++++ MATERIALS PROVIDED ++++
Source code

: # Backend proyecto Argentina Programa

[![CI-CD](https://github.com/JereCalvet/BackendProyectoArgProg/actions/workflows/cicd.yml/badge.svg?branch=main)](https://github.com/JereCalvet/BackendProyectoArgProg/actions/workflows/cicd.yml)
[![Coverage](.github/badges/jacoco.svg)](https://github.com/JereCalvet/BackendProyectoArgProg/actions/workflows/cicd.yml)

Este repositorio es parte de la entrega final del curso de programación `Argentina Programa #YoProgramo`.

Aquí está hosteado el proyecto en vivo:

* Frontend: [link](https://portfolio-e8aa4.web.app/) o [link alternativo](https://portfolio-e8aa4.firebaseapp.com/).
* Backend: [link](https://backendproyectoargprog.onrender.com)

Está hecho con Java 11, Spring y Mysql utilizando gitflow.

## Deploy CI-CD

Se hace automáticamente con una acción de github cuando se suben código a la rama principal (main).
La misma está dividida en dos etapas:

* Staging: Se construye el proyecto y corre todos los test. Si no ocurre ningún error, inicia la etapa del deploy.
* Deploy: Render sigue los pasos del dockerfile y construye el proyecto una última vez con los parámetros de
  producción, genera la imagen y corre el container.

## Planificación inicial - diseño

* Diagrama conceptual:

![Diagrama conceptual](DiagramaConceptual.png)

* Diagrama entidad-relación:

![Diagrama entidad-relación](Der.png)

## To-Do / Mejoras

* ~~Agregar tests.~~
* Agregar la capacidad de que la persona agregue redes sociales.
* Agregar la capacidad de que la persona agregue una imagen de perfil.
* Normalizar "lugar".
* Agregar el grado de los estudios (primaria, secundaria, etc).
++++
• **WHAT YOU HAVE TO DO**
Reproduce exactly the line that holds "imagen de perfil.", then every line after it, ending with the final line of the records above.

• **ANSWER**
* Agregar la capacidad de que la persona agregue una imagen de perfil.
* Normalizar "lugar".
* Agregar el grado de los estudios (primaria, secundaria, etc).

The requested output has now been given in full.